それぞれの象限ごとに考えられる事柄をなるべく多くあげていくことが詳細な分析につながります。一方で散漫な分析にならないよう、自社の事業やサービスの目標やターゲットユーザーを定めた上で、取り上げるべき情報を取捨選択することも重要です。
また、強みについては「生かす・伸ばす方策」、弱みは「克服方策」、機会は「どう捉えて追い風にしていくかの方策」、脅威は「どう回避するかの方策」を合わせて検討することが必要になります。
STP分析
市場の全体像を把握した上で自社の立ち位置を確立していくためのフレームワークです。
市場を細分化する「セグメンテーション」の切り口はさまざまなものがありますが、「人口統計的属性」「地理的属性」「心理属性(価値観やライフスタイルなど)」「行動属性(購買回数など)」の4つに分けるのが一般的です。
「セグメンテーション」→「ターゲティング」→「ポジショニング」の順番で検討を進めることで市場での差別化を図る戦略立案が可能となります。ただし、既存商品の販路拡大をめざす場合などの場合は、ポジショニングから考えてみることも有効です。
顧客分析のためのフレームワーク
自社の商品やサービスのターゲットユーザーの思考や行動をより詳細に分析し、それに応じた施策の展開を検討するためのフレームワークを紹介します。
ペルソナ
ターゲティングとは違い、ある特徴を持ったユーザー層全体ではなく、自社の商品・サービスと親和性の高い特定のユーザー層を規定するためのフレームワークです。
年齢や性別、住まいや仕事といった基本的な情報とあわせて、趣味や嗜好、メディアとの接し方など細かく設定していくことで、ユーザー像をより明確にして理解を深めることができます。
カスタマージャーニーマップ
カスタマー(顧客、ユーザー)の行動をジャーニー(旅)に見立て、ユーザーが商品・サービスに関わる一連のプロセスを視覚化するフレームワークです。
設定したペルソナがどう商品・サービスを認知し、どう購入に至るのかのステップを詳細に規定していきます。
目標設定のためのフレームワーク
Webマーケティングの戦略に目標設定は欠かせません。ここでは適切な目標設定のためのフレームワークを紹介します。
KPIツリー
最終目標から逆算して、何をどれだけ実施する必要があるかを明確にするためのフレームワークです。
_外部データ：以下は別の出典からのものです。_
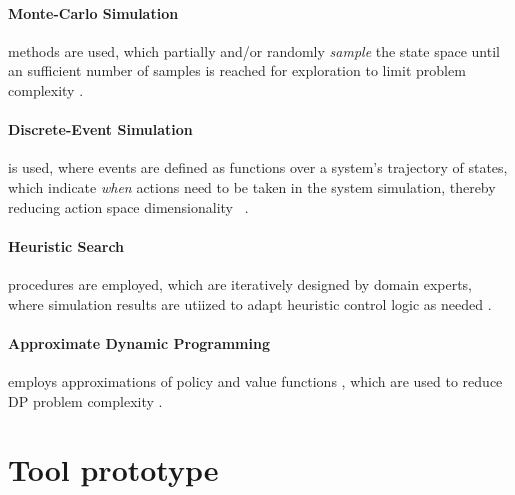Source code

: \documentclass[a4paper,twoside]{article}
\begin{document}
\paragraph{Monte-Carlo Simulation} methods are used, which partially and/or randomly \textit{sample} the state space until an sufficient number of samples is reached for exploration to limit problem complexity \cite{ascher_hackenberg_2015}. 
\paragraph{Discrete-Event Simulation} is used, where events are defined as functions over a system's trajectory of states, which indicate \textit{when} actions need to be taken in the system simulation, thereby reducing action space dimensionality ~\cite{ascher2023discrete}.
\paragraph{Heuristic Search} procedures are employed, which are iteratively designed by domain experts, where simulation results are utiized to adapt heuristic control logic as needed \cite{ascher_hackenberg_2015}.
\paragraph{Approximate Dynamic Programming} employs approximations of policy and value functions \cite{powell_approximate_2007}, which are used to reduce DP problem complexity \cite{ascher_hackenberg_albayrak_2023}.

	
	\section{Tool prototype}
	\label{sec:tool-prototype}
	
\end{document}
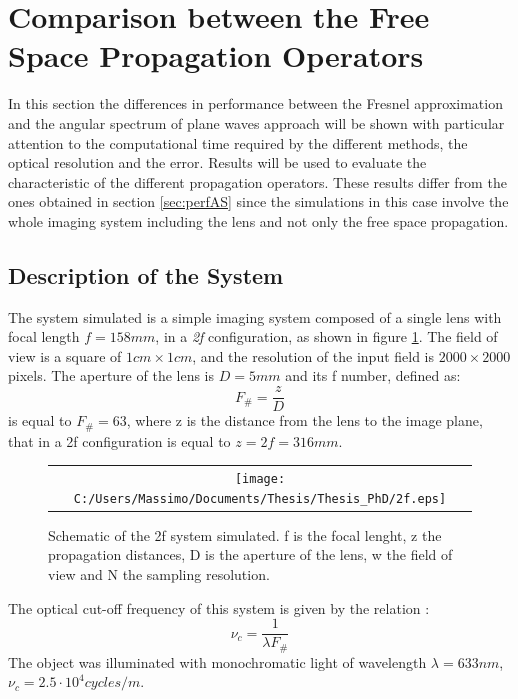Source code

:  \section{Comparison between the Free Space Propagation Operators}
 \label{sec:comp}
	 In this section the differences in performance between the Fresnel approximation and the angular spectrum of plane waves approach will be shown with particular attention to the computational time required by the different methods, the optical resolution and the error. Results will be used to evaluate the characteristic of the different propagation operators. These results differ from the ones obtained in section \ref{sec:perfAS} since the simulations in this case involve the whole imaging system including the lens and not only the free space propagation.
	 \subsection{Description of the System}
	 \label{sec:system}
	 The system simulated is a simple imaging system composed of a single lens with focal length $f=158mm$, in a \textit{2f} configuration, as shown in figure \ref{fig:2f}. The field of view is a square of $1cm \times 1cm$, and the resolution of the input field is $2000 \times 2000$ pixels. The aperture of the lens is $D=5mm$ and its f number, defined as:
	 \begin{equation}
	 \label{eq:fnum}
		F_{\#}=\dfrac{z}{D}
	 \end{equation}
	 is equal to $F_{\#}=63$, where z is the distance from the lens to the image plane, that in a 2f configuration is equal to $z=2f=316mm$.
	 \begin{figure}[h]
	 	\begin{center}
	 		\begin{tabular}{c}
	 			\texttt{[image: C:/Users/Massimo/Documents/Thesis/Thesis\_PhD/2f.eps]}
	 		\end{tabular}
	 	\end{center}
	 	\caption{ \label{fig:2f} 
	 		Schematic of the 2f system simulated. f is the focal lenght, z the propagation distances, D is the aperture of the lens, w the field of view and N the sampling resolution. }
	 \end{figure} 
	 The optical cut-off frequency of this system is given by the relation \cite{goodman2005introduction}:
	 \begin{equation}
	 \label{eq:cutoff}
	 \nu_c=\dfrac{1}{\lambda F_{\#}}
	 \end{equation} 
	 The object was illuminated with monochromatic light of wavelength $\lambda=633nm$, $\nu_c=2.5\cdot10^4 cycles/m$.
目標設定を「KGI」「KSF」「KPI」に分解して整理し、構造として視覚化していきます。
KGI(Key Goal Indicator:重要目標達成指標) | 最終達成すべきゴールのことで、まずはここから決める必要がある。売上や利益だけではなく顧客満足度なども当てはまる。 |
KSF(Key Success Factor:重要成功要因) | KGI達成のための重要な要因のこと。達成に向けたプロセスのことを指す。 |
KPI(Key Performance Indicator:重要業績評価指標) | KGIを達成するために必要なプロセスを数値化したもの。 |
KPIツリーは最終目標達成のための目標やアクションを明確にしてこれらを図化したものであるため、チーム内でも共有しやすいというメリットがあります。目標達成のボトルネックとなっている要素の特定にも有用です。
前述した通り、根幹にはロジックツリーがあります。
SMART
質の高い目標を設定するためのフレームワークです。数値目標は施策の実施前に立てられるものであるため、いざ評価の段階になって適切な数値目標が設定されていないことに気がつき、目標自体が形骸化してしまうことも少なくありません。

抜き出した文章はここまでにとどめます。